## DATA FOR REVIEW
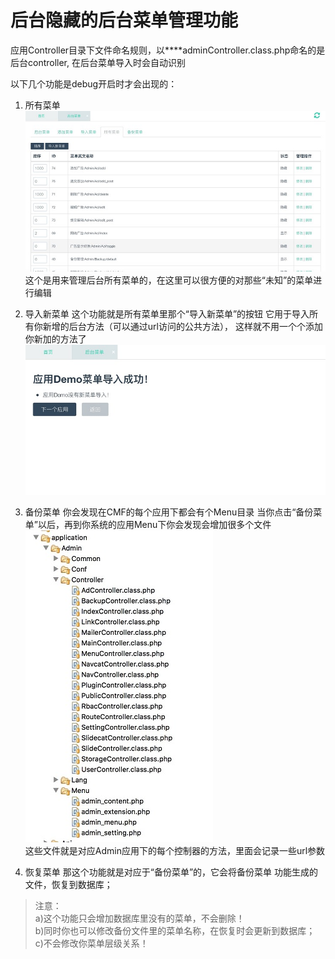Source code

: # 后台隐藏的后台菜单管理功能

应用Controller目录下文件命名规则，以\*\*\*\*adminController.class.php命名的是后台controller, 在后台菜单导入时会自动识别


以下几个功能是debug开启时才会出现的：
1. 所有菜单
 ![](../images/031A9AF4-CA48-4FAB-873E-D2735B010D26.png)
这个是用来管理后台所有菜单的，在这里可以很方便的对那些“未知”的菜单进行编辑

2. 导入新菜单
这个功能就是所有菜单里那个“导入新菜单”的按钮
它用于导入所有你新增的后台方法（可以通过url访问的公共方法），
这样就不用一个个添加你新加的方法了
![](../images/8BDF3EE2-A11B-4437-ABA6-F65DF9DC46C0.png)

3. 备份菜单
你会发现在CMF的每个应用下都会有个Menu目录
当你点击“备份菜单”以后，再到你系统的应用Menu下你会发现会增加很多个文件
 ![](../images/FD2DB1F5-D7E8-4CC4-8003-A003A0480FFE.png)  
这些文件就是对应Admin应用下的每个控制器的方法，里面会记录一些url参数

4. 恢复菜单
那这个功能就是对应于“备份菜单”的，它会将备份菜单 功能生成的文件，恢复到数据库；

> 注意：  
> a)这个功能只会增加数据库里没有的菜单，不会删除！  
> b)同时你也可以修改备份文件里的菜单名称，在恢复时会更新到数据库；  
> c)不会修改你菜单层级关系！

...

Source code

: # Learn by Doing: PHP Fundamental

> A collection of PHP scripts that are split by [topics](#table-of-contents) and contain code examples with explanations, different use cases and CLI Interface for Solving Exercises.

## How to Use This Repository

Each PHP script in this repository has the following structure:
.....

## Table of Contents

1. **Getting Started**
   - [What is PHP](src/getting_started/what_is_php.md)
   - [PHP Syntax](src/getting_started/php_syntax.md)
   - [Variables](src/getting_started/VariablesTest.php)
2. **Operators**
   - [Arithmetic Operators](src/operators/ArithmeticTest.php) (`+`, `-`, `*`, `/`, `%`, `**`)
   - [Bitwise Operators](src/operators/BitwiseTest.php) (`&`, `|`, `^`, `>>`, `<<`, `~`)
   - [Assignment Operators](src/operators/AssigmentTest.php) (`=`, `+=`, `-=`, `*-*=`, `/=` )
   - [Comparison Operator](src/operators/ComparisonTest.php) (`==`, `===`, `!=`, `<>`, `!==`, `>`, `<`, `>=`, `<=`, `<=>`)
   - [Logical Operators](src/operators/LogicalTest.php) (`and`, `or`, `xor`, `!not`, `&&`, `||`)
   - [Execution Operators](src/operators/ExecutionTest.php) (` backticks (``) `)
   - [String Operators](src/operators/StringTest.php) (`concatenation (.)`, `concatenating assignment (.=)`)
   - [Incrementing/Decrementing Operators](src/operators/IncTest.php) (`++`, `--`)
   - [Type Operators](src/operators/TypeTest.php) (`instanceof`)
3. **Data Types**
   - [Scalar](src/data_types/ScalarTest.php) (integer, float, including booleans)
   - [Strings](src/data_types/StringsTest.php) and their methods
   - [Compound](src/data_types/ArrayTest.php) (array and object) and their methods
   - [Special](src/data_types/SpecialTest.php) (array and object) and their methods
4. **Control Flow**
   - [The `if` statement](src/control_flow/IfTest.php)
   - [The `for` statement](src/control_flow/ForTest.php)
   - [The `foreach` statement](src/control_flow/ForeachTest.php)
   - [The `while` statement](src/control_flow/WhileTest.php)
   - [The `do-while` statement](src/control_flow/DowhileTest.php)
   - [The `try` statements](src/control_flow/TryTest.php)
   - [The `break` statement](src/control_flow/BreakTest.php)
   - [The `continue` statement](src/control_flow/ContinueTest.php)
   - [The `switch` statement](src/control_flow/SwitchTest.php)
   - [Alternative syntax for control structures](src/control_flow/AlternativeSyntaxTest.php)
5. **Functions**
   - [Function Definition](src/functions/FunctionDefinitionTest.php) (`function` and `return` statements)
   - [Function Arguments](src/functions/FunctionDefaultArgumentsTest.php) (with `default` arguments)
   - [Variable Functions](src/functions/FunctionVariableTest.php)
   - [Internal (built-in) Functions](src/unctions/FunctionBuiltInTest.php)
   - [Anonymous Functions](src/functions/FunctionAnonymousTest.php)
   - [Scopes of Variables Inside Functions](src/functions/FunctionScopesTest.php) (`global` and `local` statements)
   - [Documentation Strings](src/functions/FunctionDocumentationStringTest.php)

## WHAT YOU SHOULD DO
Of the lines above, extract only those from the line with "3. **Data Types**" to the line with "- [Anonymous Functions](src/functions/FunctionAnonymousTest.php)", both included, exactly as written.

## FINISHED EXERCISE
3. **Data Types**
   - [Scalar](src/data_types/ScalarTest.php) (integer, float, including booleans)
   - [Strings](src/data_types/StringsTest.php) and their methods
   - [Compound](src/data_types/ArrayTest.php) (array and object) and their methods
   - [Special](src/data_types/SpecialTest.php) (array and object) and their methods
4. **Control Flow**
   - [The `if` statement](src/control_flow/IfTest.php)
   - [The `for` statement](src/control_flow/ForTest.php)
   - [The `foreach` statement](src/control_flow/ForeachTest.php)
   - [The `while` statement](src/control_flow/WhileTest.php)
   - [The `do-while` statement](src/control_flow/DowhileTest.php)
   - [The `try` statements](src/control_flow/TryTest.php)
   - [The `break` statement](src/control_flow/BreakTest.php)
   - [The `continue` statement](src/control_flow/ContinueTest.php)
   - [The `switch` statement](src/control_flow/SwitchTest.php)
   - [Alternative syntax for control structures](src/control_flow/AlternativeSyntaxTest.php)
5. **Functions**
   - [Function Definition](src/functions/FunctionDefinitionTest.php) (`function` and `return` statements)
   - [Function Arguments](src/functions/FunctionDefaultArgumentsTest.php) (with `default` arguments)
   - [Variable Functions](src/functions/FunctionVariableTest.php)
   - [Internal (built-in) Functions](src/unctions/FunctionBuiltInTest.php)
   - [Anonymous Functions](src/functions/FunctionAnonymousTest.php)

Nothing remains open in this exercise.